══ Material provided

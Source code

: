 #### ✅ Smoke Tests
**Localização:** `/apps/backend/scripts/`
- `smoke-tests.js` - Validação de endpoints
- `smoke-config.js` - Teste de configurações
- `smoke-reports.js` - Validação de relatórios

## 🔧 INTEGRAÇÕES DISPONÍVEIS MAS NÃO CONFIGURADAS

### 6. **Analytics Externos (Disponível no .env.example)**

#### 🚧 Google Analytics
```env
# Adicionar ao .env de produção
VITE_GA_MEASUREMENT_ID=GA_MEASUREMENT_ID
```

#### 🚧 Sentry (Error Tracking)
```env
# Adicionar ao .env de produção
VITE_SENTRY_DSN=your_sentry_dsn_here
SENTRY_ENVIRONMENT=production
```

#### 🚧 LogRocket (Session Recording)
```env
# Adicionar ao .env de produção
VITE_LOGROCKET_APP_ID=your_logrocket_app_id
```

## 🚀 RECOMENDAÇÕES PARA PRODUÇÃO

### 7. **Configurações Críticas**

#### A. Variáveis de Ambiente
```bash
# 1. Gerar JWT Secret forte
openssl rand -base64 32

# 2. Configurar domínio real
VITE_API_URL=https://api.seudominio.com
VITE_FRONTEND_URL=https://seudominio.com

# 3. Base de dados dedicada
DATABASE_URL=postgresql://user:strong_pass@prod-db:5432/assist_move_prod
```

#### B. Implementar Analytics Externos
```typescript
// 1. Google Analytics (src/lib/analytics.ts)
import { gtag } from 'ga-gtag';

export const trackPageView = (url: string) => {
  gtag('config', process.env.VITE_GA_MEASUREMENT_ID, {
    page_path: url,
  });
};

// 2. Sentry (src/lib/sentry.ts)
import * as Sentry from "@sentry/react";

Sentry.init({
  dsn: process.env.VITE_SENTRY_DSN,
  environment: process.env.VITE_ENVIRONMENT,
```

════

**Assignment**
Look through the entries and copy every line in which the string "Externos" appears.

**Output for this exercise**
### 6. **Analytics Externos (Disponível no .env.example)**
#### B. Implementar Analytics Externos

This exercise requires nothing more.